A priest delivers a sermon during a mass to commemorate people killed during protests at a Catholic church in the opposition neighbourhood of Musaga in Bujumbura, Burundi, on June 26, 2015. Over 100 people have been killed since the protests began and the Phil Moore/IRIN
Prières pour les défunts : un prêtre prononce un sermon pour les personnes tuées lors des manifestations politiques du mois de juin.
Les divisions croissantes entre l’Église catholique et la classe dirigeante burundaise sont une conséquence particulièrement inquiétante de l’annonce du président Pierre Nkurunziza de son souhait de briguer un troisième mandat, qui a déjà entraîné des manifestations qui se sont soldées par des dizaines de morts et a poussé 175 000 personnes, principalement des femmes et des enfants, à fuir le pays depuis avril.

Dix ans après la fin de la guerre civile, qui a duré 13 ans, le pays montre à nouveau les signes d’une violente instabilité. Adolphe Nshimirimana, général de l’armée et chef des services de renseignement, considéré comme le numéro deux du pays, a été assassiné pendant le weekend et Pierre Claver Mbonimpa, un militant pour les droits humains de renom, a été gravement blessé par balle.

L’Église catholique a joué un rôle majeur pendant des années dans les négociations entre l’opposition et le gouvernement. Ce dialogue devait renforcer la paix, après une guerre civile qui a fait environ 300 000 morts.

Le 21 juillet, M. Nkurunziza a remporté comme prévu une victoire éclatante lors de l’élection présidentielle. L’Église catholique avait été parmi les premiers à s’élever contre sa candidature, largement taxée de violer la Constitution et l’Accord de paix et de réconciliation d’Arusha signé en 2000. Jugeant que le processus électoral dans son ensemble était entaché d’irrégularités, l’Église a renoncé à déployer ses 6 000 observateurs prévus pour surveiller le scrutin.

Les sympathisants du président ont réagi en intimidant et en menaçant un certain nombre d’évêques et archevêques. Des agents des services de renseignement sont en outre apparus dans les églises pour contrôler les sermons.

Le rapport de la Communauté d’Afrique de l’Est (CAE) sur les élections a conclu que « les efforts successifs déployés pour parvenir par le dialogue à un consensus entre les parties prenantes burundaises se sont soldés par un échec ». La CAE a appelé toutes les parties prenantes à tenter à nouveau de nouer un dialogue franc et ouvert afin de trouver une solution à cette impasse politique.  

Le père Emmanuel, un prêtre qui, inquiet pour sa sécurité, a choisi d’adopter un pseudonyme, craint que cela soit difficile. « Ils n’écoutent plus les prêtres ni les évêques. Si l’Église et l’État ne sont pas en bons termes, les conséquences seront graves. »

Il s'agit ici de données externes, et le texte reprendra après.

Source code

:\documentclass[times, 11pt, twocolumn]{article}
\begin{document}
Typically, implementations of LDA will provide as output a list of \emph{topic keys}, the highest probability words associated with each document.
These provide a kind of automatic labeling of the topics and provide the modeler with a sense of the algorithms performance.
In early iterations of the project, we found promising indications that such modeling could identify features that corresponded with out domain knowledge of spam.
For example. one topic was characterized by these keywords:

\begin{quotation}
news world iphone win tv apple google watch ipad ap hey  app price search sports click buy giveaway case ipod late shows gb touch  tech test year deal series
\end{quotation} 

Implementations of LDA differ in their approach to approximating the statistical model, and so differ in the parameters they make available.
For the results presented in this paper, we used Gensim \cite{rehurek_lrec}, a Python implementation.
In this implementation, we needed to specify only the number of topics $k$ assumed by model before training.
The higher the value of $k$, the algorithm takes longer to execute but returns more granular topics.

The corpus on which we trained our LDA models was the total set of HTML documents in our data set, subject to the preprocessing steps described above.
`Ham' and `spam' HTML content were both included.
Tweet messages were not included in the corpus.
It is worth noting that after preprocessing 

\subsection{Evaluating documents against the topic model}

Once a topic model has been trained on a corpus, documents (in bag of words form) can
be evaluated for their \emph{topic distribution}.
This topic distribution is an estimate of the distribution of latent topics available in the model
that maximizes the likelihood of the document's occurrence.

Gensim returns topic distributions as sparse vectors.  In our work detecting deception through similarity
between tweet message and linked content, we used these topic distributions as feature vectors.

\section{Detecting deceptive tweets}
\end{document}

Outre son rôle fondamental dans le dialogue politique, l’Église gère de nombreux établissements de santé et d’enseignement dont les employés sont payés par l’État. Aux yeux du père Emmanuel, ce soutien public semble maintenant compromis.

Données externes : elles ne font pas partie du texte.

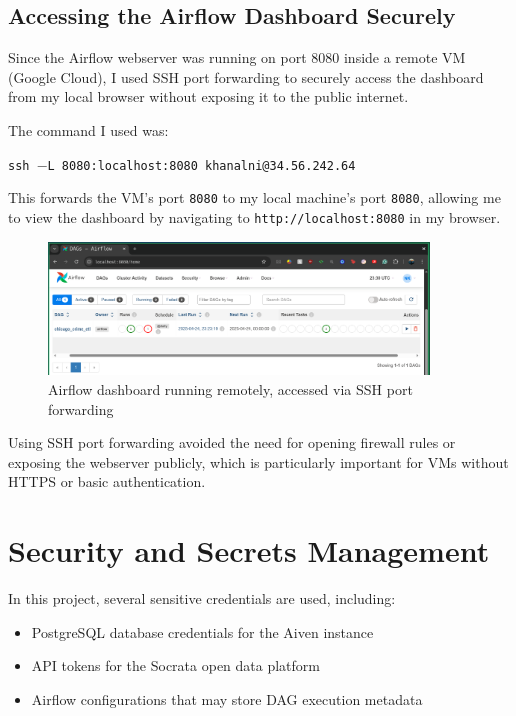 \documentclass[12pt]{article}
\begin{document}
\subsection*{Accessing the Airflow Dashboard Securely}

Since the Airflow webserver was running on port 8080 inside a remote VM (Google Cloud), I used SSH port forwarding to securely access the dashboard from my local browser without exposing it to the public internet.

The command I used was:

\texttt{ssh $-$L 8080:localhost:8080 khanalni@34.56.242.64}

This forwards the VM’s port \texttt{8080} to my local machine’s port \texttt{8080}, allowing me to view the dashboard by navigating to \texttt{http://localhost:8080} in my browser.

\begin{figure}[h!]
    \centering
    \includegraphics[width=0.9\textwidth]{figures/airflow_dashboard_ui.png}
    \caption{Airflow dashboard running remotely, accessed via SSH port forwarding}
    \label{fig:airflow_ui}
\end{figure}

Using SSH port forwarding avoided the need for opening firewall rules or exposing the webserver publicly, which is particularly important for VMs without HTTPS or basic authentication.


\section{Security and Secrets Management}

In this project, several sensitive credentials are used, including:
\begin{itemize}
    \item PostgreSQL database credentials for the Aiven instance
    \item API tokens for the Socrata open data platform
    \item Airflow configurations that may store DAG execution metadata
\end{itemize}
\end{document}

L’accord d’Arusha est au coeur de la condamnation par l’Église de la volonté de M. Nkurunziza de briguer un troisième mandat. Mike Jobbins, responsable de Search for Common Ground, une organisation non gouvernementale (ONG) de construction de la paix, a qualifié cet accord de « Grance Charte de l’indépendance ; un engagement au partage du pouvoir, à l’équilibre ethnique et au sacrifice des intérêts individuels en faveur de la paix et de la sécurité du pays. »

L’Église catholique du Burundi, soutenue par le Vatican, avait fortement contribué à amener les belligérants à la table des négociations et à ébaucher un accord. Bien qu’il ne s’agisse pas d’un acte juridiquement contraignant, l’accord limite le pouvoir présidentiel à deux mandats et régit le système politique burundais d’après-guerre.

« L’accord d’Arusha n’est pas parfait, mais c’est ce que nous avons de mieux », a dit Gabriel Baregensabe, prêtre depuis 42 ans et secrétaire général de la conférence des évêques catholiques du Burundi depuis dix ans. Selon lui, la décision de ne pas soutenir le président n’a pas été facile pour l’Église.

« Les évêques se sont réunis et ont pris le temps de s’assurer que leur décision était prise dans l’intérêt de la population et qu’ils disaient la vérité […], car ils savaient que ce qu’ils allaient dire pouvait déclencher une guerre », a-t-il dit à IRIN. Les évêques ont décidé que défendre les accords d’Arusha était, tout bien considéré, ce qu’il y avait de mieux pour la population. 

Si le dialogue n’est pas réamorcé, la décision de l’Église pourrait en effet bien être synonyme de guerre. Les chefs de l’opposition et les généraux dissidents qui avaient soutenu en mai le coup d’État raté se sont réunis le 30 juillet à Addis Abeba pour discuter de la manière dont ils pourraient constituer un front uni contre M. Nkurunziza. « Nous ne pouvons pas exclure l’usage de la force », a dit aux journalistes Anicet Niyonkuru, président du Conseil national de l’opposition et du Conseil des patriotes (CDP).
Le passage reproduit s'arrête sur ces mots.